It seems rpc have been send but not response is received.

In cb_statfs_update conditions are not satisfied

        lov_update_set(lovreq->rq_rqset, lovreq, rc);
        if (rc)
                GOTO(out, rc);
out:
        if (lovreq->rq_rqset->set_oi->oi_flags & OBD_STATFS_PTLRPCD &&
            lov_set_finished(lovreq->rq_rqset, 0)) {
               lov_statfs_interpret(NULL, lovreq->rq_rqset,
                                    lovreq->rq_rqset->set_success !=
                                                  lovreq->rq_rqset->set_count);
               qos_statfs_done(lov);
Comment by Sebastien Buisson (Inactive) [ 20/Mar/14 ]

Hi,

Please find attached the error logs on the OSS.
We cannot see errors by the time the problem occurred (first occurrence is on March 2nd at 09:45am and second occurrence on March 3rd at 10:04pm).

Sebastien.

Comment by Niu Yawei (Inactive) [ 24/Mar/14 ]

I see some OSTs reported slow read in the log:

bcluster210.log-20140309.gz:2014-03-02 13:09:40 Lustre: 24804:0:(filter_io.c:475:filter_preprw_read()) scratch3-OST002c: slow start_page_read 30s
bcluster210.log-20140309.gz:2014-03-02 13:09:40 Lustre: 24804:0:(filter_io.c:475:filter_preprw_read()) Skipped 30 previous similar messages

Maybe the OST is too busy to reply the statfs in time?

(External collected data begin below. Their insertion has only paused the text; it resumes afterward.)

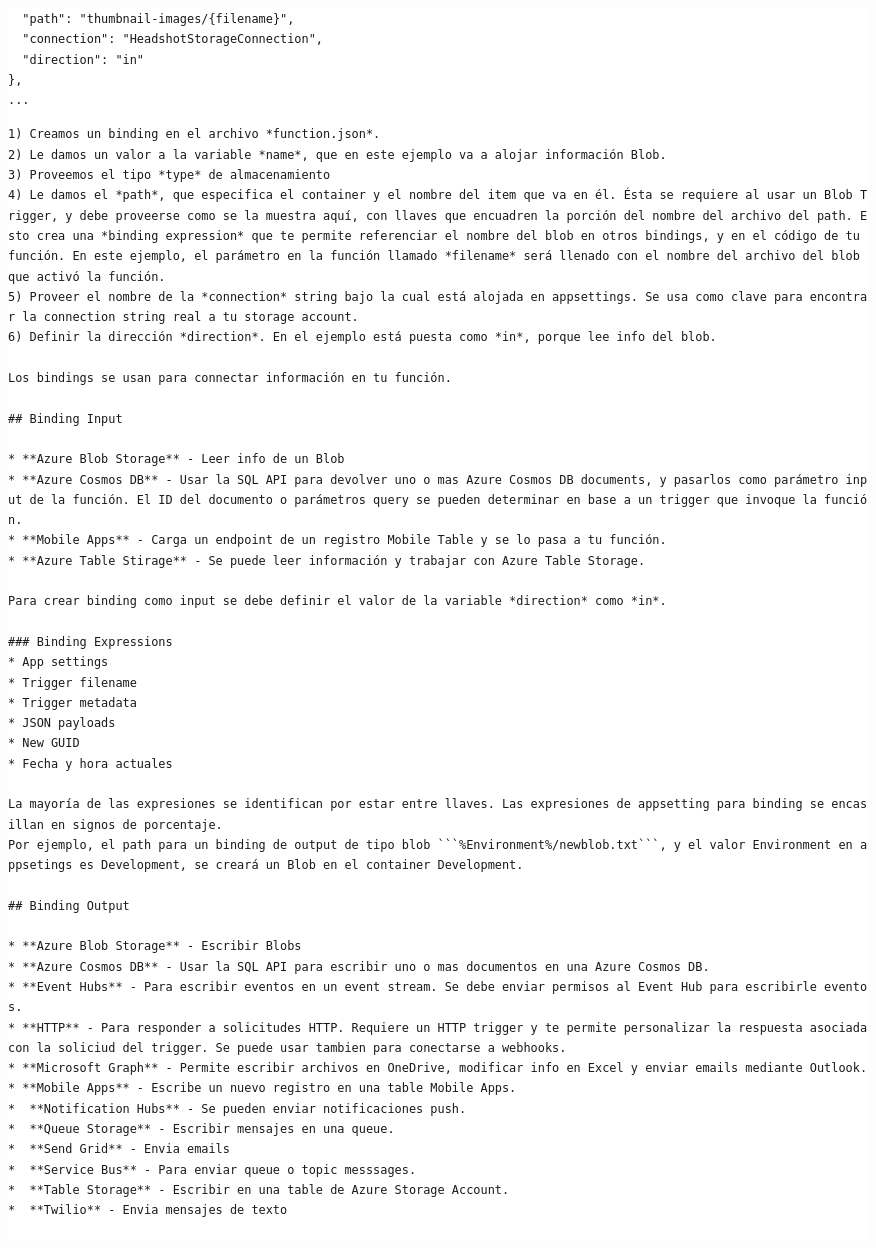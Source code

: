       "path": "thumbnail-images/{filename}",
      "connection": "HeadshotStorageConnection",
      "direction": "in"
    },
    ...
```
1) Creamos un binding en el archivo *function.json*.
2) Le damos un valor a la variable *name*, que en este ejemplo va a alojar información Blob.
3) Proveemos el tipo *type* de almacenamiento
4) Le damos el *path*, que especifica el container y el nombre del item que va en él. Ésta se requiere al usar un Blob Trigger, y debe proveerse como se la muestra aquí, con llaves que encuadren la porción del nombre del archivo del path. Esto crea una *binding expression* que te permite referenciar el nombre del blob en otros bindings, y en el código de tu función. En este ejemplo, el parámetro en la función llamado *filename* será llenado con el nombre del archivo del blob que activó la función.
5) Proveer el nombre de la *connection* string bajo la cual está alojada en appsettings. Se usa como clave para encontrar la connection string real a tu storage account.
6) Definir la dirección *direction*. En el ejemplo está puesta como *in*, porque lee info del blob.

Los bindings se usan para connectar información en tu función.

## Binding Input

* **Azure Blob Storage** - Leer info de un Blob 
* **Azure Cosmos DB** - Usar la SQL API para devolver uno o mas Azure Cosmos DB documents, y pasarlos como parámetro input de la función. El ID del documento o parámetros query se pueden determinar en base a un trigger que invoque la función.
* **Mobile Apps** - Carga un endpoint de un registro Mobile Table y se lo pasa a tu función.
* **Azure Table Stirage** - Se puede leer información y trabajar con Azure Table Storage.

Para crear binding como input se debe definir el valor de la variable *direction* como *in*.

### Binding Expressions
* App settings
* Trigger filename
* Trigger metadata
* JSON payloads
* New GUID
* Fecha y hora actuales

La mayoría de las expresiones se identifican por estar entre llaves. Las expresiones de appsetting para binding se encasillan en signos de porcentaje.
Por ejemplo, el path para un binding de output de tipo blob ```%Environment%/newblob.txt```, y el valor Environment en appsetings es Development, se creará un Blob en el container Development.

## Binding Output

* **Azure Blob Storage** - Escribir Blobs 
* **Azure Cosmos DB** - Usar la SQL API para escribir uno o mas documentos en una Azure Cosmos DB.
* **Event Hubs** - Para escribir eventos en un event stream. Se debe enviar permisos al Event Hub para escribirle eventos.
* **HTTP** - Para responder a solicitudes HTTP. Requiere un HTTP trigger y te permite personalizar la respuesta asociada con la soliciud del trigger. Se puede usar tambien para conectarse a webhooks.
* **Microsoft Graph** - Permite escribir archivos en OneDrive, modificar info en Excel y enviar emails mediante Outlook.
* **Mobile Apps** - Escribe un nuevo registro en una table Mobile Apps.
*  **Notification Hubs** - Se pueden enviar notificaciones push.
*  **Queue Storage** - Escribir mensajes en una queue.
*  **Send Grid** - Envia emails
*  **Service Bus** - Para enviar queue o topic messsages.
*  **Table Storage** - Escribir en una table de Azure Storage Account.
*  **Twilio** - Envia mensajes de texto


```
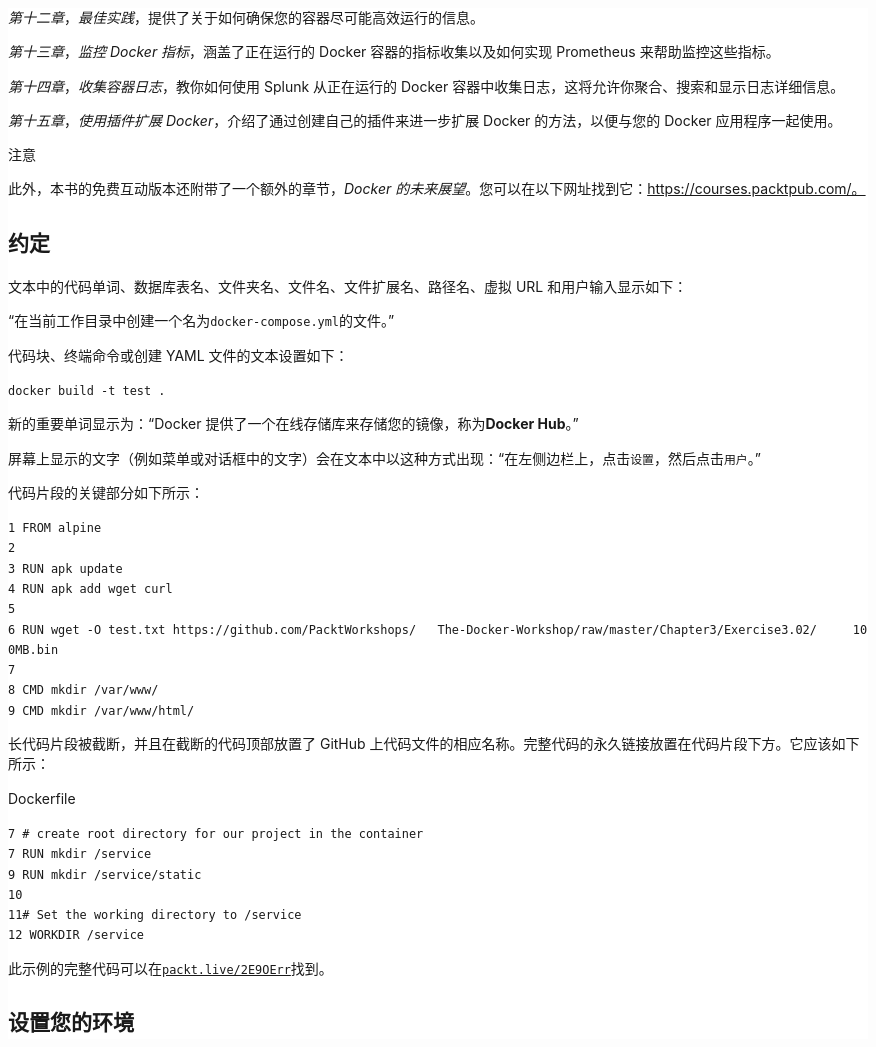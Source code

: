 *第十二章*，*最佳实践*，提供了关于如何确保您的容器尽可能高效运行的信息。

*第十三章*，*监控 Docker 指标*，涵盖了正在运行的 Docker 容器的指标收集以及如何实现 Prometheus 来帮助监控这些指标。

*第十四章*，*收集容器日志*，教你如何使用 Splunk 从正在运行的 Docker 容器中收集日志，这将允许你聚合、搜索和显示日志详细信息。

*第十五章*，*使用插件扩展 Docker*，介绍了通过创建自己的插件来进一步扩展 Docker 的方法，以便与您的 Docker 应用程序一起使用。

注意

此外，本书的免费互动版本还附带了一个额外的章节，*Docker 的未来展望*。您可以在以下网址找到它：https://courses.packtpub.com/。

## 约定

文本中的代码单词、数据库表名、文件夹名、文件名、文件扩展名、路径名、虚拟 URL 和用户输入显示如下：

“在当前工作目录中创建一个名为`docker-compose.yml`的文件。”

代码块、终端命令或创建 YAML 文件的文本设置如下：

```
docker build -t test . 
```

新的重要单词显示为：“Docker 提供了一个在线存储库来存储您的镜像，称为**Docker Hub**。”

屏幕上显示的文字（例如菜单或对话框中的文字）会在文本中以这种方式出现：“在左侧边栏上，点击`设置`，然后点击`用户`。”

代码片段的关键部分如下所示：

```
1 FROM alpine
2 
3 RUN apk update
4 RUN apk add wget curl
5
6 RUN wget -O test.txt https://github.com/PacktWorkshops/   The-Docker-Workshop/raw/master/Chapter3/Exercise3.02/     100MB.bin
7
8 CMD mkdir /var/www/
9 CMD mkdir /var/www/html/
```

长代码片段被截断，并且在截断的代码顶部放置了 GitHub 上代码文件的相应名称。完整代码的永久链接放置在代码片段下方。它应该如下所示：

Dockerfile

```
7 # create root directory for our project in the container
7 RUN mkdir /service
9 RUN mkdir /service/static
10
11# Set the working directory to /service
12 WORKDIR /service
```

此示例的完整代码可以在[`packt.live/2E9OErr`](https://packt.live/2E9OErr)找到。

## 设置您的环境
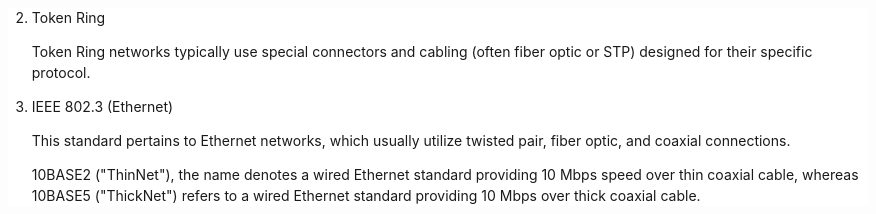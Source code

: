 2. Token Ring

   Token Ring networks typically use special connectors and cabling (often fiber optic or STP) designed for their specific protocol.

3. IEEE 802.3 (Ethernet)

   This standard pertains to Ethernet networks, which usually utilize twisted pair, fiber optic, and coaxial connections.

   10BASE2 ("ThinNet"), the name denotes a wired Ethernet standard providing 10 Mbps speed over thin coaxial cable, whereas 10BASE5 ("ThickNet") refers to a wired Ethernet standard providing 10 Mbps over thick coaxial cable.
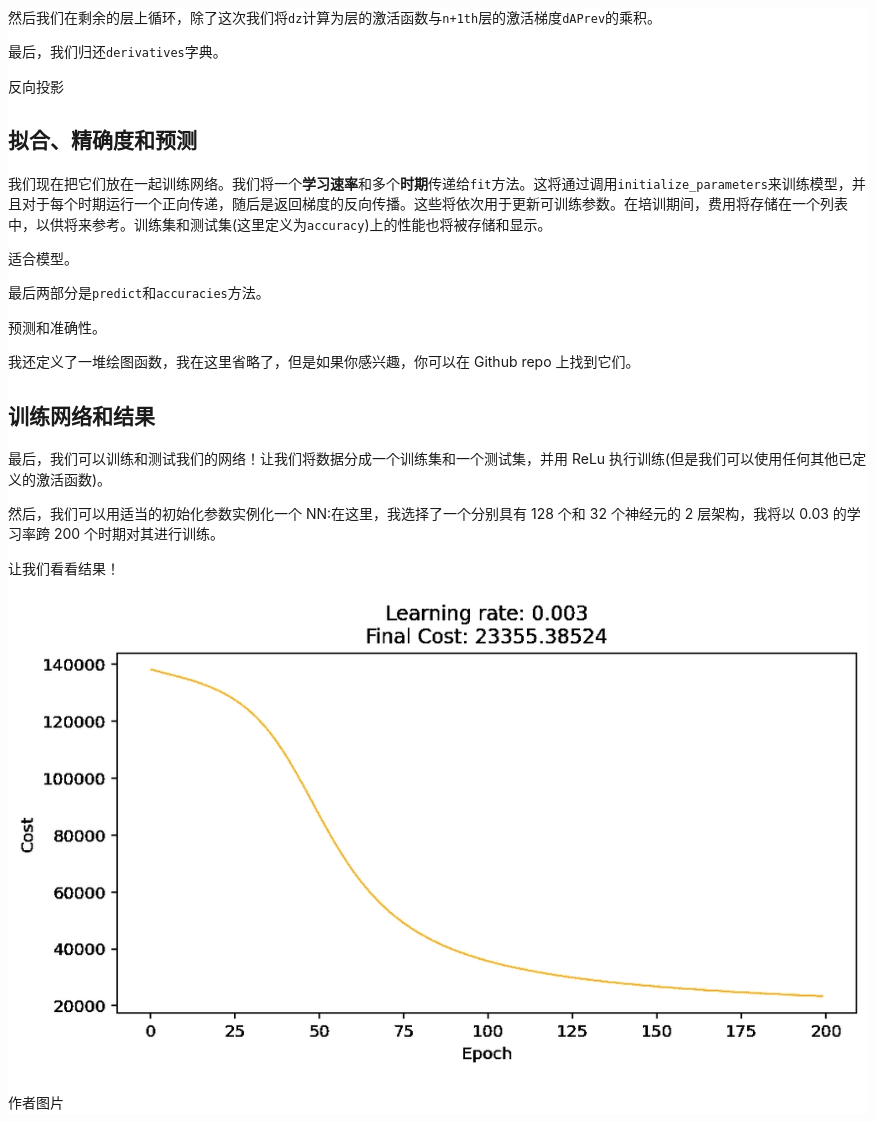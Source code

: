 然后我们在剩余的层上循环，除了这次我们将`dz`计算为层的激活函数与`n+1th`层的激活梯度`dAPrev`的乘积。

最后，我们归还`derivatives`字典。

反向投影

## 拟合、精确度和预测

我们现在把它们放在一起训练网络。我们将一个**学习速率**和多个**时期**传递给`fit`方法。这将通过调用`initialize_parameters`来训练模型，并且对于每个时期运行一个正向传递，随后是返回梯度的反向传播。这些将依次用于更新可训练参数。在培训期间，费用将存储在一个列表中，以供将来参考。训练集和测试集(这里定义为`accuracy`)上的性能也将被存储和显示。

适合模型。

最后两部分是`predict`和`accuracies`方法。

预测和准确性。

我还定义了一堆绘图函数，我在这里省略了，但是如果你感兴趣，你可以在 Github repo 上找到它们。

## 训练网络和结果

最后，我们可以训练和测试我们的网络！让我们将数据分成一个训练集和一个测试集，并用 ReLu 执行训练(但是我们可以使用任何其他已定义的激活函数)。

然后，我们可以用适当的初始化参数实例化一个 NN:在这里，我选择了一个分别具有 128 个和 32 个神经元的 2 层架构，我将以 0.03 的学习率跨 200 个时期对其进行训练。

让我们看看结果！

![](img/ae4c3c3df25a2764aa78744f82ec46a7.png)

作者图片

Will the MDT get out of stuck state after the statfs RPC timedout and the burst of create requests from client level off?

Comment by Sebastien Buisson (Inactive) [ 24/Mar/14 ]

I do not have answers to your questions, but given their time of occurrence the 'slow' messages seem to be completely independent of the problem when all mdt threads are stuck in "cfs_waitq_wait", right?

Comment by Niu Yawei (Inactive) [ 25/Mar/14 ]

I do not have answers to your questions, but given their time of occurrence the 'slow' messages seem to be completely independent of the problem when all mdt threads are stuck in "cfs_waitq_wait", right?

I don't know for sure.

I just want to figure out if it's a deadlock(or missing wakeup) problem (if the threads recovered when system load getting lower, then it's unlikely a deadlock/missing wakeup problem).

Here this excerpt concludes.